══ Data ══

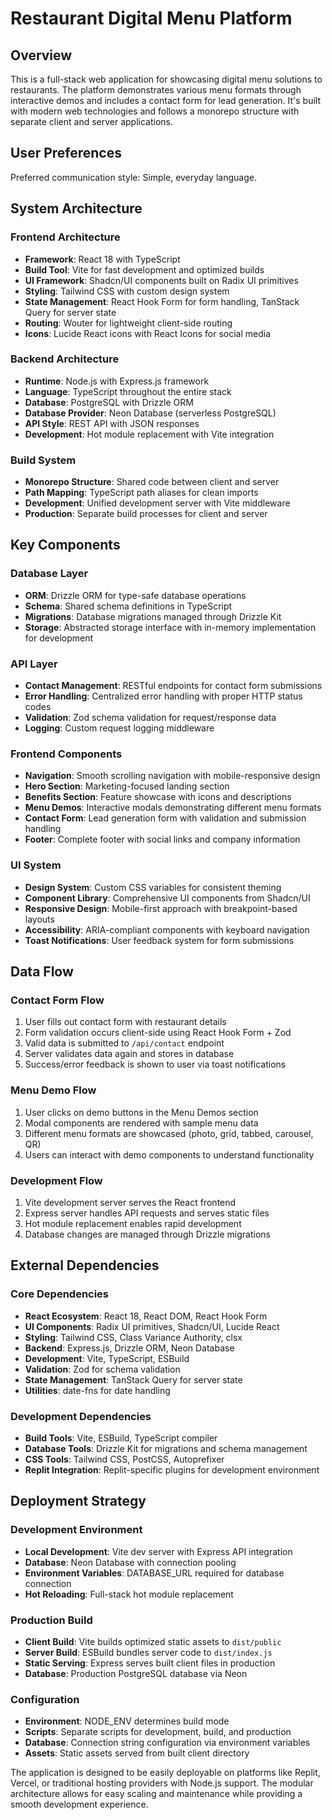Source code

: # Restaurant Digital Menu Platform

## Overview

This is a full-stack web application for showcasing digital menu solutions to restaurants. The platform demonstrates various menu formats through interactive demos and includes a contact form for lead generation. It's built with modern web technologies and follows a monorepo structure with separate client and server applications.

## User Preferences

Preferred communication style: Simple, everyday language.

## System Architecture

### Frontend Architecture
- **Framework**: React 18 with TypeScript
- **Build Tool**: Vite for fast development and optimized builds
- **UI Framework**: Shadcn/UI components built on Radix UI primitives
- **Styling**: Tailwind CSS with custom design system
- **State Management**: React Hook Form for form handling, TanStack Query for server state
- **Routing**: Wouter for lightweight client-side routing
- **Icons**: Lucide React icons with React Icons for social media

### Backend Architecture
- **Runtime**: Node.js with Express.js framework
- **Language**: TypeScript throughout the entire stack
- **Database**: PostgreSQL with Drizzle ORM
- **Database Provider**: Neon Database (serverless PostgreSQL)
- **API Style**: REST API with JSON responses
- **Development**: Hot module replacement with Vite integration

### Build System
- **Monorepo Structure**: Shared code between client and server
- **Path Mapping**: TypeScript path aliases for clean imports
- **Development**: Unified development server with Vite middleware
- **Production**: Separate build processes for client and server

## Key Components

### Database Layer
- **ORM**: Drizzle ORM for type-safe database operations
- **Schema**: Shared schema definitions in TypeScript
- **Migrations**: Database migrations managed through Drizzle Kit
- **Storage**: Abstracted storage interface with in-memory implementation for development

### API Layer
- **Contact Management**: RESTful endpoints for contact form submissions
- **Error Handling**: Centralized error handling with proper HTTP status codes
- **Validation**: Zod schema validation for request/response data
- **Logging**: Custom request logging middleware

### Frontend Components
- **Navigation**: Smooth scrolling navigation with mobile-responsive design
- **Hero Section**: Marketing-focused landing section
- **Benefits Section**: Feature showcase with icons and descriptions
- **Menu Demos**: Interactive modals demonstrating different menu formats
- **Contact Form**: Lead generation form with validation and submission handling
- **Footer**: Complete footer with social links and company information

### UI System
- **Design System**: Custom CSS variables for consistent theming
- **Component Library**: Comprehensive UI components from Shadcn/UI
- **Responsive Design**: Mobile-first approach with breakpoint-based layouts
- **Accessibility**: ARIA-compliant components with keyboard navigation
- **Toast Notifications**: User feedback system for form submissions

## Data Flow

### Contact Form Flow
1. User fills out contact form with restaurant details
2. Form validation occurs client-side using React Hook Form + Zod
3. Valid data is submitted to `/api/contact` endpoint
4. Server validates data again and stores in database
5. Success/error feedback is shown to user via toast notifications

### Menu Demo Flow
1. User clicks on demo buttons in the Menu Demos section
2. Modal components are rendered with sample menu data
3. Different menu formats are showcased (photo, grid, tabbed, carousel, QR)
4. Users can interact with demo components to understand functionality

### Development Flow
1. Vite development server serves the React frontend
2. Express server handles API requests and serves static files
3. Hot module replacement enables rapid development
4. Database changes are managed through Drizzle migrations

## External Dependencies

### Core Dependencies
- **React Ecosystem**: React 18, React DOM, React Hook Form
- **UI Components**: Radix UI primitives, Shadcn/UI, Lucide React
- **Styling**: Tailwind CSS, Class Variance Authority, clsx
- **Backend**: Express.js, Drizzle ORM, Neon Database
- **Development**: Vite, TypeScript, ESBuild
- **Validation**: Zod for schema validation
- **State Management**: TanStack Query for server state
- **Utilities**: date-fns for date handling

### Development Dependencies
- **Build Tools**: Vite, ESBuild, TypeScript compiler
- **Database Tools**: Drizzle Kit for migrations and schema management
- **CSS Tools**: Tailwind CSS, PostCSS, Autoprefixer
- **Replit Integration**: Replit-specific plugins for development environment

## Deployment Strategy

### Development Environment
- **Local Development**: Vite dev server with Express API integration
- **Database**: Neon Database with connection pooling
- **Environment Variables**: DATABASE_URL required for database connection
- **Hot Reloading**: Full-stack hot module replacement

### Production Build
- **Client Build**: Vite builds optimized static assets to `dist/public`
- **Server Build**: ESBuild bundles server code to `dist/index.js`
- **Static Serving**: Express serves built client files in production
- **Database**: Production PostgreSQL database via Neon

### Configuration
- **Environment**: NODE_ENV determines build mode
- **Scripts**: Separate scripts for development, build, and production
- **Database**: Connection string configuration via environment variables
- **Assets**: Static assets served from built client directory

The application is designed to be easily deployable on platforms like Replit, Vercel, or traditional hosting providers with Node.js support. The modular architecture allows for easy scaling and maintenance while providing a smooth development experience.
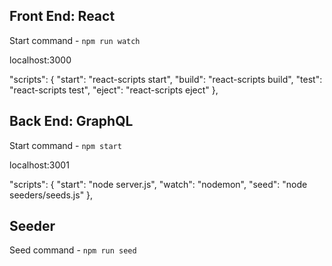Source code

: ## Front End: React

Start command - `npm run watch`

localhost:3000

"scripts": {
"start": "react-scripts start",
"build": "react-scripts build",
"test": "react-scripts test",
"eject": "react-scripts eject"
},

## Back End: GraphQL

Start command - `npm start`

localhost:3001

"scripts": {
"start": "node server.js",
"watch": "nodemon",
"seed": "node seeders/seeds.js"
},

## Seeder

Seed command - `npm run seed`
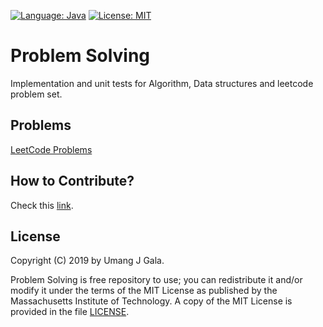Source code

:[![Language: Java](https://img.shields.io/badge/Language-Java-yellow.svg)](LICENSE)
[![License: MIT](https://img.shields.io/badge/License-MIT-orange.svg)](LICENSE)

# Problem Solving

Implementation and unit tests for Algorithm, Data structures and leetcode problem set.

## Problems

[LeetCode Problems](https://github.com/toumangg/problemsolving/wiki/LeetCode-Problems)


## How to Contribute?

Check this [link](https://github.com/toumangg/problemsolving/wiki/How-to-Contribute%3F).

## License
Copyright (C) 2019 by Umang J Gala.

Problem Solving is free repository to use; you can redistribute it and/or modify
it under the terms of the MIT License as published by the Massachusetts
Institute of Technology. A copy of the MIT License is provided in the file
[LICENSE](LICENSE).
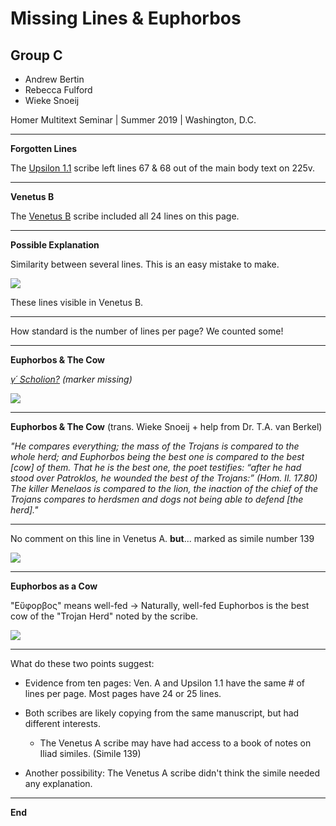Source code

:# Missing Lines & Euphorbos
## Group C

- Andrew Bertin
- Rebecca Fulford
- Wieke Snoeij

Homer Multitext Seminar | Summer 2019 | Washington, D.C.

---

**Forgotten Lines**

The [Upsilon 1.1](http://www.homermultitext.org/ict2/?urn=urn:cite2:hmt:e3bifolio.v1:E3_225v_226r@0.01451,0.4469,0.1631,0.07496&urn=urn:cite2:hmt:e3bifolio.v1:E3_225v_226r@0.1811,0.6443,0.2907,0.08042) scribe left lines 67 & 68 out of the main body text on 225v.

---

**Venetus B**

The [Venetus B](http://www.homermultitext.org/ict2/?urn=urn:cite2:hmt:vbbifolio.v1:vb_232v_233r@0.1820,0.2012,0.2963,0.5226) scribe included all 24 lines on this page.

---

**Possible Explanation**

Similarity between several lines. This is an easy mistake to make.

  <img src="http://beta.hpcc.uh.edu/scs/image/500/500/urn:cite2:hmt:vbbifolio.v1:vb_232v_233r@0.1929,0.4465,0.1114,0.06278"/>

These lines visible in Venetus B.

---

How standard is the number of lines per page?  We counted some!

---

**Euphorbos & The Cow**

*[γ´ Scholion?](http://www.homermultitext.org/ict2/?urn=urn:cite2:hmt:e3bifolio.v1:E3_225v_226r@0.01939,0.5131,0.1727,0.2541&urn=urn:cite2:hmt:e3bifolio.v1:E3_225v_226r@0.1657,0.3026,0.3091,0.04656) (marker missing)*

<img src="http://beta.hpcc.uh.edu/scs/image/500/500/urn:cite2:hmt:e3bifolio.v1:E3_225v_226r@0.02367,0.5316,0.1654,0.2326"/>

---

**Euphorbos & The Cow** (trans. Wieke Snoeij + help from Dr. T.A. van Berkel)

*"He compares everything; the mass of the Trojans is compared to the whole herd; and Euphorbos being the best one is compared to the best [cow] of them. That he is the best one, the poet testifies: “after he had stood over Patroklos, he wounded the best of the Trojans:” (Hom. Il. 17.80) The killer Menelaos is compared to the lion, the inaction of the chief of the Trojans compares to herdsmen and dogs not being able to defend [the herd]."*

---

No comment on this line in Venetus A.  **but**...  marked as simile number 139

[![](http://www.homermultitext.org/iipsrv?OBJ=IIP,1.0&FIF=/project/homer/pyramidal/deepzoom/hmt/vaimg/2017a/VA224VN_0726.tif&RGN=0.1634,0.4194,0.05103,0.03596&wID=100&CVT=JPEG)](http://www.homermultitext.org/ict2/?urn=urn:cite2:hmt:vaimg.2017a:VA224VN_0726@0.1634,0.4194,0.05103,0.03596)

---

**Euphorbos as a Cow**

"Εὔφορβος" means well-fed -> Naturally, well-fed Euphorbos is the best cow of the "Trojan Herd" noted by the scribe.

<img src="http://beta.hpcc.uh.edu/scs/image/500/500/urn:cite2:hmt:vbbifolio.v1:vb_232v_233r@0.3673,0.2849,0.06330,0.02916"/>


---

What do these two points suggest:

- Evidence from ten pages: Ven. A and Upsilon 1.1 have the same # of lines per page. Most pages have 24 or 25 lines.

- Both scribes are likely copying from the same manuscript, but had different interests.
  - The Venetus A scribe may have had access to a book of notes on Iliad similes. (Simile 139)

- Another possibility: The Venetus A scribe didn't think the simile needed any explanation.

---

**End**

═══

§ **What needs to be done**
Where a line above holds the string "have", copy that line.

§ **Exercise solution**
- Evidence from ten pages: Ven. A and Upsilon 1.1 have the same # of lines per page. Most pages have 24 or 25 lines.
  - The Venetus A scribe may have had access to a book of notes on Iliad similes. (Simile 139)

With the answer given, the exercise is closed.